The color is not long lasting with colored plasters, and over time you get a streaky ness or ‘mottling’ effect where patches of the interior look white and streaky. Gray plaster is usually a small upgrade from the price of white plaster, a few thousand dollars at most for the majority of swimming pools.
Then there are the quartz finishes, like Diamond Brite, Wet Edge Technologies Luna Quartz, and the like. Here are some Diamond Brite gunite pool colors for you to get an idea of how they look. These are either completely pre-mixed and pre-bagged like Diamond Brite, or the ingredients are bagged and you mix in some common ingredients at the plaster truck. These finishes generally last longer than plaster and have some additional coloration benefits to boot. The use of quartz along with powdered dyes means there is less chance of the color fading completely.
These finishes still have the potential to mottle and discolor. However, they do not to the same effect as colored plasters. There is a grittier texture to these finishes which some people prefer, and others do not like. The grit is the quartz and sand being exposed to the water, which helps them last longer than plaster finishes. The gunite pool colors available from quartz finishes are wide and variable, anything from a white to black to blue and green. The upgrade to quartz finishes is usually in the $3,000 to $10,000 range depending on the size of your pool and the color you select.
Similar to the quartz finishes are the pebble finishes. These are some of the most popular interior finishes available and most commonly used. These are known for their ability to withstand wide variation in water chemistry without long term damage, and for lasting a long time in general, 20 years plus. The main manufacturers of pebble finishes are Wet Edge Technologies and Pebble Technology. Both have a wide ranging product line with just about every color in the rainbow available. The texture is a bit rough to some people, as the primary surface of the pool is small pebbles. However, this also gives the finish its long lasting nature.
What Are The Most Expensive Gunite Pool Colors?
The most expensive troweled on finishes available are diamond polished finishes with the texture of terrazzo, like Hydrazzo and Wet Edge Technologies Primera Stone. These are installed much like the pebble finishes but after a small cure time, they are hand polished smooth. These have the highest labor costs of all finishes other than tile. You should expect to spend tens of thousands of dollars on these finishes. There is a wide range of costs depending on color and manufacturer.
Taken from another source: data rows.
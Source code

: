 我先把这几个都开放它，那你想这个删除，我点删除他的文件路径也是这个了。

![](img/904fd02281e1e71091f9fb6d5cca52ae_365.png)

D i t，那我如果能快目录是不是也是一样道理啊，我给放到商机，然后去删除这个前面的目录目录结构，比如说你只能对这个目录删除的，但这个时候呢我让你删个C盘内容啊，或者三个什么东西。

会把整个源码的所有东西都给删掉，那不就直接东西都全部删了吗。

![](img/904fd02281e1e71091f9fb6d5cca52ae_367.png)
Lastly, there is tile. Yes, you can tile the entire pool. Tile is the most expensive option out there, but it’s the only way to get custom colors such as a red pool, for example. Tile pools are the most luxurious and can be the longest lasting finish depending on your climate. Expect to pay a minimum of $50,000 premium for a tiled pool. Although, the cost typically exceeding $100,000 depending on your location and the tile you select.
Ultimately, there are many options for gunite pool colors. What you choose should be personalized to your tastes and your project. If you know the color you want the pool to be, try showing your pool contractor or plaster contractor photos of what you like and in most cases they will be able to tell you what finish and color could achieve the gunite pool colors you are after.